Request that KVM_RUN return when it becomes possible to inject external
interrupts into the guest.  Useful in conjunction with KVM_INTERRUPT.

::

	__u8 immediate_exit;

This field is polled once when KVM_RUN starts; if non-zero, KVM_RUN
exits immediately, returning -EINTR.  In the common scenario where a
signal is used to "kick" a VCPU out of KVM_RUN, this field can be used
to avoid usage of KVM_SET_SIGNAL_MASK, which has worse scalability.
Rather than blocking the signal outside KVM_RUN, userspace can set up
a signal handler that sets run->immediate_exit to a non-zero value.

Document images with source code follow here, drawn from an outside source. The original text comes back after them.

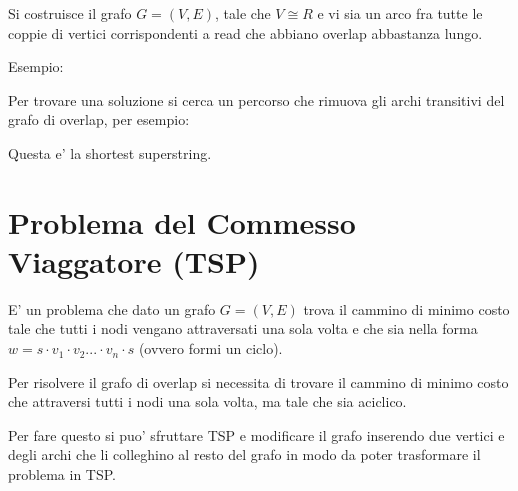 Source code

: Si costruisce il grafo $G = (V, E)$, tale che $V \cong R$ e vi sia un arco fra tutte le coppie di vertici corrispondenti a read che abbiano overlap abbastanza lungo.

Esempio:


Per trovare una soluzione si cerca un percorso che rimuova gli archi transitivi del grafo di overlap, per esempio:


Questa e' la shortest superstring.

\section{Problema del Commesso Viaggatore (TSP)}

E' un problema che dato un grafo $G = (V, E)$ trova il cammino di minimo costo tale che tutti i nodi vengano attraversati una sola volta e che sia nella forma $w = s \cdot v_1 \cdot v_2 ... \cdot v_n \cdot s$ (ovvero formi un ciclo).

Per risolvere il grafo di overlap si necessita di trovare il cammino di minimo costo che attraversi tutti i nodi una sola volta, ma tale che sia aciclico.

Per fare questo si puo' sfruttare TSP e modificare il grafo inserendo due vertici e degli archi che li colleghino al resto del grafo in modo da poter trasformare il problema in TSP.

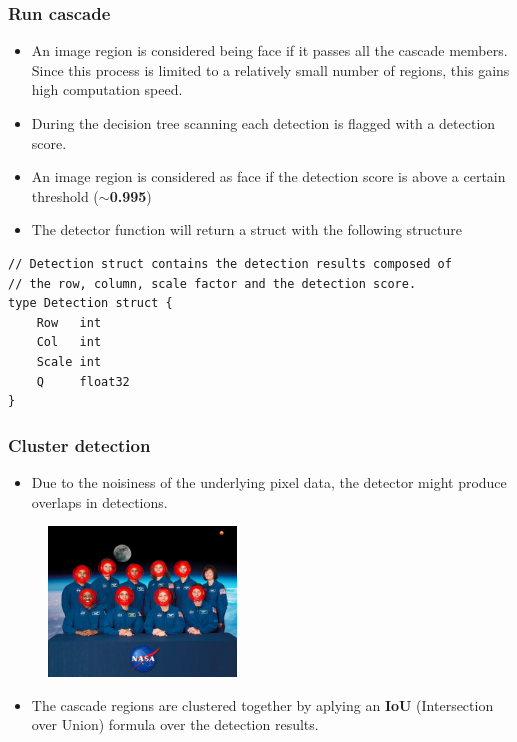 \documentclass[9pt]{beamer}
\begin{document}
\begin{frame}[fragile]
\frametitle{Run cascade}


\begin{itemize}
\item An image region is considered being face if it passes all the cascade members. Since this process is limited to a relatively small number of regions, this gains high computation speed.
\item During the decision tree scanning each detection is flagged with a detection score.
\item An image region is considered as face if the detection score is above a certain threshold (\textbf{$\sim$0.995})
\item The detector function will return a struct with the following structure
\end{itemize}


\begin{verbatim}
// Detection struct contains the detection results composed of
// the row, column, scale factor and the detection score.
type Detection struct {
    Row   int
    Col   int
    Scale int
    Q     float32
}

\end{verbatim}



\end{frame}

\begin{frame}[fragile]
\frametitle{Cluster detection}


\begin{itemize}
\item Due to the noisiness of the underlying pixel data, the detector might produce overlaps in detections.
\end{itemize}

\begin{figure}[h]
\begin{center}
\includegraphics[width=5cm,height=4cm]{assets/pigo_output_without_clustering-1024x819.png}
\end{center}

\end{figure}

\begin{itemize}
\item The cascade regions are clustered together by aplying an \textbf{IoU} (Intersection over Union) formula over the detection results.
\end{itemize}


\end{frame}
\end{document}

This field is ignored if KVM_CAP_IMMEDIATE_EXIT is not available.

::

	__u8 padding1[6];

	/* out */
	__u32 exit_reason;

When KVM_RUN has returned successfully (return value 0), this informs
application code why KVM_RUN has returned.  Allowable values for this
field are detailed below.

::

	__u8 ready_for_interrupt_injection;

If request_interrupt_window has been specified, this field indicates
an interrupt can be injected now with KVM_INTERRUPT.

::

	__u8 if_flag;

The value of the current interrupt flag.  Only valid if in-kernel
local APIC is not used.

::

	__u16 flags;

More architecture-specific flags detailing state of the VCPU that may
affect the device's behavior. Current defined flags::

  /* x86, set if the VCPU is in system management mode */
  #define KVM_RUN_X86_SMM     (1 << 0)
  /* x86, set if bus lock detected in VM */
  #define KVM_RUN_BUS_LOCK    (1 << 1)

::

	/* in (pre_kvm_run), out (post_kvm_run) */
	__u64 cr8;

The value of the cr8 register.  Only valid if in-kernel local APIC is
not used.  Both input and output.

::

	__u64 apic_base;

The value of the APIC BASE msr.  Only valid if in-kernel local
APIC is not used.  Both input and output.

::

	union {
		/* KVM_EXIT_UNKNOWN */
		struct {
			__u64 hardware_exit_reason;
		} hw;

If exit_reason is KVM_EXIT_UNKNOWN, the vcpu has exited due to unknown
reasons.  Further architecture-specific information is available in
hardware_exit_reason.

::

		/* KVM_EXIT_FAIL_ENTRY */
		struct {
			__u64 hardware_entry_failure_reason;
			__u32 cpu; /* if KVM_LAST_CPU */
		} fail_entry;

If exit_reason is KVM_EXIT_FAIL_ENTRY, the vcpu could not be run due
to unknown reasons.  Further architecture-specific information is
available in hardware_entry_failure_reason.

::

		/* KVM_EXIT_EXCEPTION */
		struct {
			__u32 exception;
			__u32 error_code;
		} ex;

Unused.

::

		/* KVM_EXIT_IO */
		struct {
  #define KVM_EXIT_IO_IN  0
  #define KVM_EXIT_IO_OUT 1
			__u8 direction;
			__u8 size; /* bytes */
			__u16 port;
			__u32 count;
			__u64 data_offset; /* relative to kvm_run start */
		} io;

If exit_reason is KVM_EXIT_IO, then the vcpu has
executed a port I/O instruction which could not be satisfied by kvm.
data_offset describes where the data is located (KVM_EXIT_IO_OUT) or
where kvm expects application code to place the data for the next
KVM_RUN invocation (KVM_EXIT_IO_IN).  Data format is a packed array.

::

		/* KVM_EXIT_DEBUG */
		struct {
			struct kvm_debug_exit_arch arch;
		} debug;

If the exit_reason is KVM_EXIT_DEBUG, then a vcpu is processing a debug event
for which architecture specific information is returned.

::

		/* KVM_EXIT_MMIO */
		struct {
			__u64 phys_addr;
			__u8  data[8];
			__u32 len;
			__u8  is_write;
		} mmio;

If exit_reason is KVM_EXIT_MMIO, then the vcpu has
executed a memory-mapped I/O instruction which could not be satisfied
by kvm.  The 'data' member contains the written data if 'is_write' is
true, and should be filled by application code otherwise.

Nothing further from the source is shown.